Q:  All right.  Thank you.  I appreciate it.

MODERATOR:  All right, that's all I have on the list for questions.  If -- we do have a little bit more time here.  Is there anyone else in the room that would have a question?

Q:  Hey (inaudible).  Can you hear me?

MODERATOR:  Yes.  Kristina Wong?

Q:  Yes.  Hi.  Thank you so much.  Just to clarify, the DOD will create travel and transportation allowances for abortions that are non-covered as well?  Is -- is -- is that correct?

DEFENSE OFFICIAL 2:  Yes, that is correct.

Q:  Okay, thank you.

Q:  Hi.  Ellen Milhizer here with a question.  Does this policy give DOD providers within MTS clearance to discuss options for getting abortions that are not covered that service members would need to travel for?  So are you -- you know, is a DOD provider allowed to help the service member figure out where to go and how to get an abortion?
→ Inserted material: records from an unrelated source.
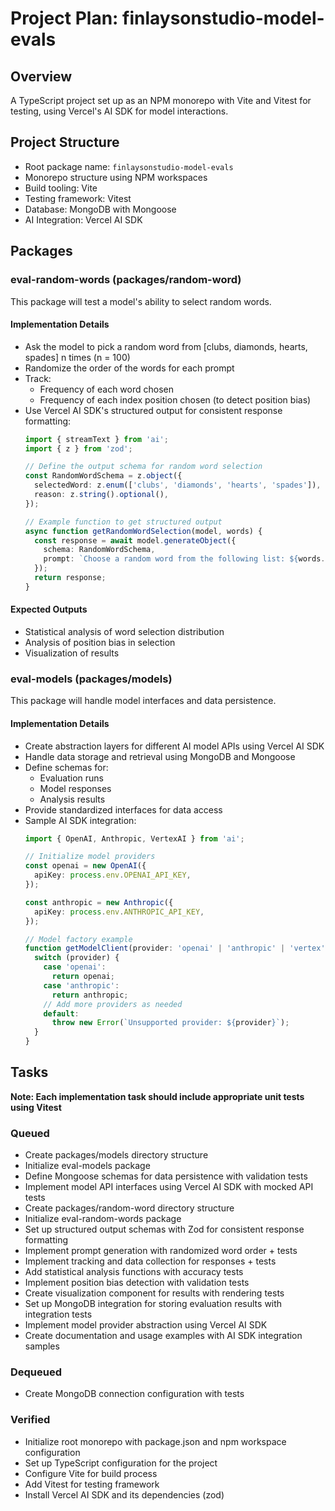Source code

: # Project Plan: finlaysonstudio-model-evals

## Overview
A TypeScript project set up as an NPM monorepo with Vite and Vitest for testing, using Vercel's AI SDK for model interactions.

## Project Structure
- Root package name: `finlaysonstudio-model-evals`
- Monorepo structure using NPM workspaces
- Build tooling: Vite
- Testing framework: Vitest
- Database: MongoDB with Mongoose
- AI Integration: Vercel AI SDK

## Packages
### eval-random-words (packages/random-word)
This package will test a model's ability to select random words.

#### Implementation Details
- Ask the model to pick a random word from [clubs, diamonds, hearts, spades] n times (n = 100)
- Randomize the order of the words for each prompt
- Track:
  - Frequency of each word chosen
  - Frequency of each index position chosen (to detect position bias)
- Use Vercel AI SDK's structured output for consistent response formatting:
  ```typescript
  import { streamText } from 'ai';
  import { z } from 'zod';
  
  // Define the output schema for random word selection
  const RandomWordSchema = z.object({
    selectedWord: z.enum(['clubs', 'diamonds', 'hearts', 'spades']),
    reason: z.string().optional(),
  });
  
  // Example function to get structured output
  async function getRandomWordSelection(model, words) {
    const response = await model.generateObject({
      schema: RandomWordSchema,
      prompt: `Choose a random word from the following list: ${words.join(', ')}`,
    });
    return response;
  }
  ```

#### Expected Outputs
- Statistical analysis of word selection distribution
- Analysis of position bias in selection
- Visualization of results

### eval-models (packages/models)
This package will handle model interfaces and data persistence.

#### Implementation Details
- Create abstraction layers for different AI model APIs using Vercel AI SDK
- Handle data storage and retrieval using MongoDB and Mongoose
- Define schemas for:
  - Evaluation runs
  - Model responses
  - Analysis results
- Provide standardized interfaces for data access
- Sample AI SDK integration:
  ```typescript
  import { OpenAI, Anthropic, VertexAI } from 'ai';
  
  // Initialize model providers
  const openai = new OpenAI({
    apiKey: process.env.OPENAI_API_KEY,
  });
  
  const anthropic = new Anthropic({
    apiKey: process.env.ANTHROPIC_API_KEY,
  });
  
  // Model factory example
  function getModelClient(provider: 'openai' | 'anthropic' | 'vertex') {
    switch (provider) {
      case 'openai':
        return openai;
      case 'anthropic':
        return anthropic;
      // Add more providers as needed
      default:
        throw new Error(`Unsupported provider: ${provider}`);
    }
  }
  ```

## Tasks
**Note: Each implementation task should include appropriate unit tests using Vitest**

### Queued
- Create packages/models directory structure
- Initialize eval-models package
- Define Mongoose schemas for data persistence with validation tests
- Implement model API interfaces using Vercel AI SDK with mocked API tests
- Create packages/random-word directory structure
- Initialize eval-random-words package
- Set up structured output schemas with Zod for consistent response formatting
- Implement prompt generation with randomized word order + tests
- Implement tracking and data collection for responses + tests
- Add statistical analysis functions with accuracy tests
- Implement position bias detection with validation tests
- Create visualization component for results with rendering tests
- Set up MongoDB integration for storing evaluation results with integration tests
- Implement model provider abstraction using Vercel AI SDK
- Create documentation and usage examples with AI SDK integration samples

### Dequeued
- Create MongoDB connection configuration with tests

### Verified
- Initialize root monorepo with package.json and npm workspace configuration
- Set up TypeScript configuration for the project
- Configure Vite for build process
- Add Vitest for testing framework
- Install Vercel AI SDK and its dependencies (zod)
DEFENSE OFFICIAL 1:  I think broadly, whenever a provider has a relationship with a patient, they will talk through their various healthcare needs.  And so we do not have a prohibition on our providers, you know, providing counseling, if you will, in those kinds of situations.  That's part of the standard of care for the provision of medicine.

Q:  Thank you.

Q:  Hi.  This is Maureen Groppe with USA Today.  I just wanted to
ask about the language on the travel allowance that says this'll be done consistent with applicable federal law.  So it -- what -- how does (inaudible) the law possibly restrict how you would use this to set up this fund?  And how are you confident that there will not be a legal challenge to it?
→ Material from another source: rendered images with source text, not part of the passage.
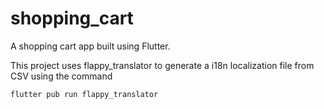 # shopping_cart

A shopping cart app built using Flutter.

This project uses flappy_translator to generate a i18n localization file from CSV using the command
```
flutter pub run flappy_translator
```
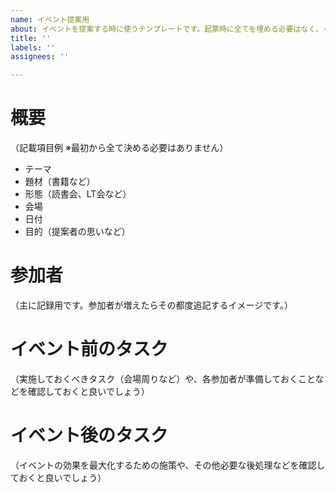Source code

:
 ```yaml
---
name: イベント提案用
about: イベントを提案する時に使うテンプレートです。起票時に全てを埋める必要はなく、イベントをスムーズかつ効果的に開催するための情報整理および終了後の記録という意味で少しずつ埋めていきます。
title: ''
labels: ''
assignees: ''

---
```


# 概要

（記載項目例 ※最初から全て決める必要はありません）

- テーマ
- 題材（書籍など）
- 形態（読書会、LT会など）
- 会場
- 日付
- 目的（提案者の思いなど）

# 参加者

（主に記録用です。参加者が増えたらその都度追記するイメージです。）

# イベント前のタスク

（実施しておくべきタスク（会場周りなど）や、各参加者が準備しておくことなどを確認しておくと良いでしょう）

# イベント後のタスク

（イベントの効果を最大化するための施策や、その他必要な後処理などを確認しておくと良いでしょう）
MODERATOR:  All right.  It appears we --

DEFENSE OFFICIAL:  (inaudible) --


DEFENSE OFFICIAL 2:  Are you -- would you like me to answer that question?

MODERATOR:  Oh, I'm so sorry.  I apologize.

DEFENSE OFFICIAL 2:  That's okay.

MODERATOR:  Please do answer the question.  My -- my apologies.

DEFENSE OFFICIAL 2:  No, not at all.  Just to respond, these actions are fully consistent with federal law, and the department has worked closely with the Department of Justice, which has provided a legal written opinion on the -- the authority to provide travel and transportational (sic) allowances that ensure the health of the force.